Catalina le hizo caso y al llegar, con su cara de sorpresa, abrazó a Gilberto y de inmediato se volteó hasta el caballo, era blanco, muy joven, se le veía muy sano.
-Amor, este es tu regalo, ya tenemos un mes de novios y al ver que te interesaste por los animales, decidí gastar mis ahorros en este caballito, bueno, no es un caballito, es una yegua.
-Oh, qué linda mi amor, no debiste hacer eso, gastar tu dinero en estas cosas.
–Pero tranquila mi amor, lo hice con mucho gusto. Quiero que este sea un símbolo, que sea nuestro reflejo, ella es joven como nuestra relación, si la cuidamos, nuestra unión será firme. – dijo Gilberto tomando a su chica y dándole un abrazo cerrado.
Así fue, ambos cuidaron a la hermosa yegua que se veía tímida, pero era muy saludable, y tenía la estampa de un ejemplar hermoso que podría deslumbrar a cualquiera.
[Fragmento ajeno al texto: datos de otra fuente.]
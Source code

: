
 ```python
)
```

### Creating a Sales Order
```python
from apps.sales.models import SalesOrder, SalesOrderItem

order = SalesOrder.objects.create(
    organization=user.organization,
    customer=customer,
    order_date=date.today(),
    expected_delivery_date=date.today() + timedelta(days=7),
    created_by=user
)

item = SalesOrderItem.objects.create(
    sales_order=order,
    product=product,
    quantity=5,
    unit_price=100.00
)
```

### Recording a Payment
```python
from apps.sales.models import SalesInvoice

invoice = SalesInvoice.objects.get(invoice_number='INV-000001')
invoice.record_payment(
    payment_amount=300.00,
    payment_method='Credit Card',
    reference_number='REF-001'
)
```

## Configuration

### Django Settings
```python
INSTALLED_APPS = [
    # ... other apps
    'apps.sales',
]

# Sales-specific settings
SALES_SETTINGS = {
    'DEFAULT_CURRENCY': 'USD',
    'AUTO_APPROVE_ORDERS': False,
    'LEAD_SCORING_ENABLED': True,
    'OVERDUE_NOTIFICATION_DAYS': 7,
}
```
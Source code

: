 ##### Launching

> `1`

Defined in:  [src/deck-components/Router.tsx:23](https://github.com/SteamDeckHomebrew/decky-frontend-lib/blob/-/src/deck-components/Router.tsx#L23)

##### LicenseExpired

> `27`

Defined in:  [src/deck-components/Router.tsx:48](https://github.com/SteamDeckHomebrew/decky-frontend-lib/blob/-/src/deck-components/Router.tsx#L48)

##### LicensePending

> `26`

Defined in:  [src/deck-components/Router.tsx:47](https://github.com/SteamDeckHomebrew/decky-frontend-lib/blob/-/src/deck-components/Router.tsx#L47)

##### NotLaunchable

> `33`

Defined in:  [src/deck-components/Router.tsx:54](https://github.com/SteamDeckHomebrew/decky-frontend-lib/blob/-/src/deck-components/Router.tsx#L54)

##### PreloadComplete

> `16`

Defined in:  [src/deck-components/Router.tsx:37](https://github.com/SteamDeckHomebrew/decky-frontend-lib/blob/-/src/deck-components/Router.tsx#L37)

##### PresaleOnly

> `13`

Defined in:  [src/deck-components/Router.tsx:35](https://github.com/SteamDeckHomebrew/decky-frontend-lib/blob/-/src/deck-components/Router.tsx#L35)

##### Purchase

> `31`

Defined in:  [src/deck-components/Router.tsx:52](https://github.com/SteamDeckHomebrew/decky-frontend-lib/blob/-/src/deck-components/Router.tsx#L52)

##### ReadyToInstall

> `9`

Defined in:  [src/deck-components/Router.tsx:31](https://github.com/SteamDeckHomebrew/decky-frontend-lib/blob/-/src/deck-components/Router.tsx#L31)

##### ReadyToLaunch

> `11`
Todos los días Lina se despertaba temprano. Por eso que le daba por dormir en las tardes. A las 5:30 de la mañana abría los ojos y bueno, se levantaba y preparaba café, prendía el televisor y revisaba las noticias. Pero había algo que realizaba antes que todo, incluso antes de visitar el baño para el primer orine del día: se volteaba en la cama y observaba el cuadro del caballo.
Ese día ya había completado toda su rutina, hizo el almuerzo, le guardó a su mamá que salió a hacer una entrega, lavó los corotos, trapeó la casa y luego se sentó a ver la novela. Al rato le dio sueño y se metió en la cama.
Siempre se preguntaba quién habría pintado el cuadro, qué tiempo tenía y por qué su mamá especialmente le pedía que ni lo moviera. A veces lo limpiaba con sumo cuidado, ya que agarraba polvo, pero no se atrevía a bajarlo. Pero luego de su siesta de esa tarde algo cambió.
Luego de intentar recordar qué era lo que había soñado, quedó bastante aburrida. Ya la televisión no tenía nada interesante para ella, ni la radio, ni el teléfono. Simplemente estaba allí acostada con los pies en la pared mirando de frente el cuadro. Se detuvo varios segundos sin pestañar, casi inmóvil viendo la obra. Y así, de la nada, como un zombi se paró de la cama, descalza, dio tres pasos y tomó el cuadro, al tocarlo hubo un bajón de luz pero esto no la detuvo, lo tomó más firme y apartó un poco su cara. Ya la pared no era blanca, ya no estaba en su cuarto, ya no era de noche, ya no había tanto frío, sudaba aunque hacía brisa, levantó la mirada y a lo lejos vio un caballito blanco muy lindo.